(Document images with source code)

* * * * *

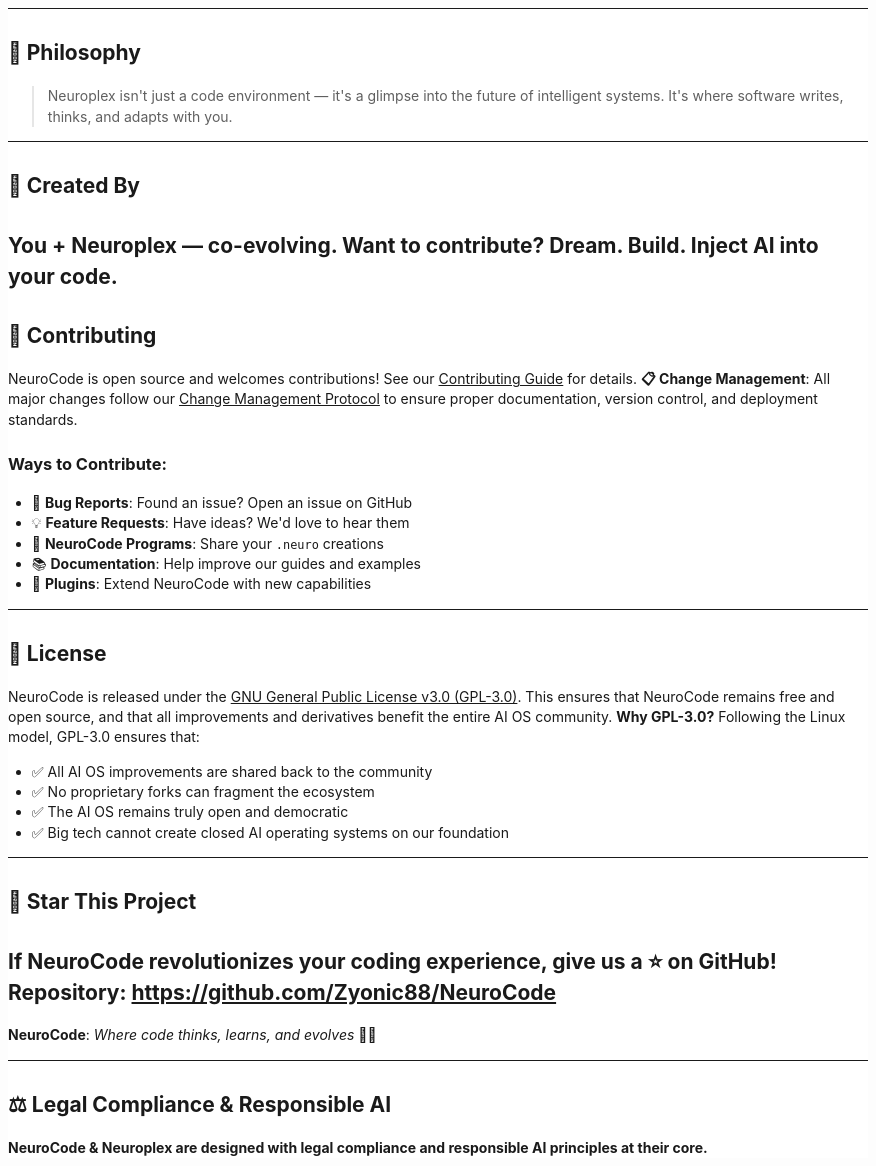 
---
## 🧬 Philosophy
> Neuroplex isn't just a code environment — it's a glimpse into the future of intelligent systems. It's where software writes, thinks, and adapts with you.
---
## 👤 Created By
**You + Neuroplex** — co-evolving.
Want to contribute? Dream. Build. Inject AI into your code.
---
## 🤝 **Contributing**
NeuroCode is open source and welcomes contributions! See our [Contributing Guide](docs/guides/CONTRIBUTING.md) for details.
**📋 Change Management**: All major changes follow our [Change Management Protocol](CHANGE_MANAGEMENT_PROTOCOL.md) to ensure proper documentation, version control, and deployment standards.
### **Ways to Contribute:**
- 🐛 **Bug Reports**: Found an issue? Open an issue on GitHub
- 💡 **Feature Requests**: Have ideas? We'd love to hear them
- 🧬 **NeuroCode Programs**: Share your `.neuro` creations
- 📚 **Documentation**: Help improve our guides and examples
- 🔌 **Plugins**: Extend NeuroCode with new capabilities
---
## 📄 **License**
NeuroCode is released under the [GNU General Public License v3.0 (GPL-3.0)](LICENSE). This ensures that NeuroCode remains free and open source, and that all improvements and derivatives benefit the entire AI OS community.
**Why GPL-3.0?** Following the Linux model, GPL-3.0 ensures that:
- ✅ All AI OS improvements are shared back to the community
- ✅ No proprietary forks can fragment the ecosystem
- ✅ The AI OS remains truly open and democratic
- ✅ Big tech cannot create closed AI operating systems on our foundation
---
## 🌟 **Star This Project**
If NeuroCode revolutionizes your coding experience, give us a ⭐ on GitHub!
**Repository**: https://github.com/Zyonic88/NeuroCode
---
**NeuroCode**: *Where code thinks, learns, and evolves* 🧬✨

---

## ⚖️ **Legal Compliance & Responsible AI**

**NeuroCode & Neuroplex are designed with legal compliance and responsible AI principles at their core.**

* * * * *

* _EXERCISE PROMPT_
Restate exactly the lines running from the line with "- 🔌 **Plugins**: Extend" to the end of the entries above, both ends included.

* _ANSWER BELOW_
- 🔌 **Plugins**: Extend NeuroCode with new capabilities
---
## 📄 **License**
NeuroCode is released under the [GNU General Public License v3.0 (GPL-3.0)](LICENSE). This ensures that NeuroCode remains free and open source, and that all improvements and derivatives benefit the entire AI OS community.
**Why GPL-3.0?** Following the Linux model, GPL-3.0 ensures that:
- ✅ All AI OS improvements are shared back to the community
- ✅ No proprietary forks can fragment the ecosystem
- ✅ The AI OS remains truly open and democratic
- ✅ Big tech cannot create closed AI operating systems on our foundation
---
## 🌟 **Star This Project**
If NeuroCode revolutionizes your coding experience, give us a ⭐ on GitHub!
**Repository**: https://github.com/Zyonic88/NeuroCode
---
**NeuroCode**: *Where code thinks, learns, and evolves* 🧬✨

---

## ⚖️ **Legal Compliance & Responsible AI**

**NeuroCode & Neuroplex are designed with legal compliance and responsible AI principles at their core.**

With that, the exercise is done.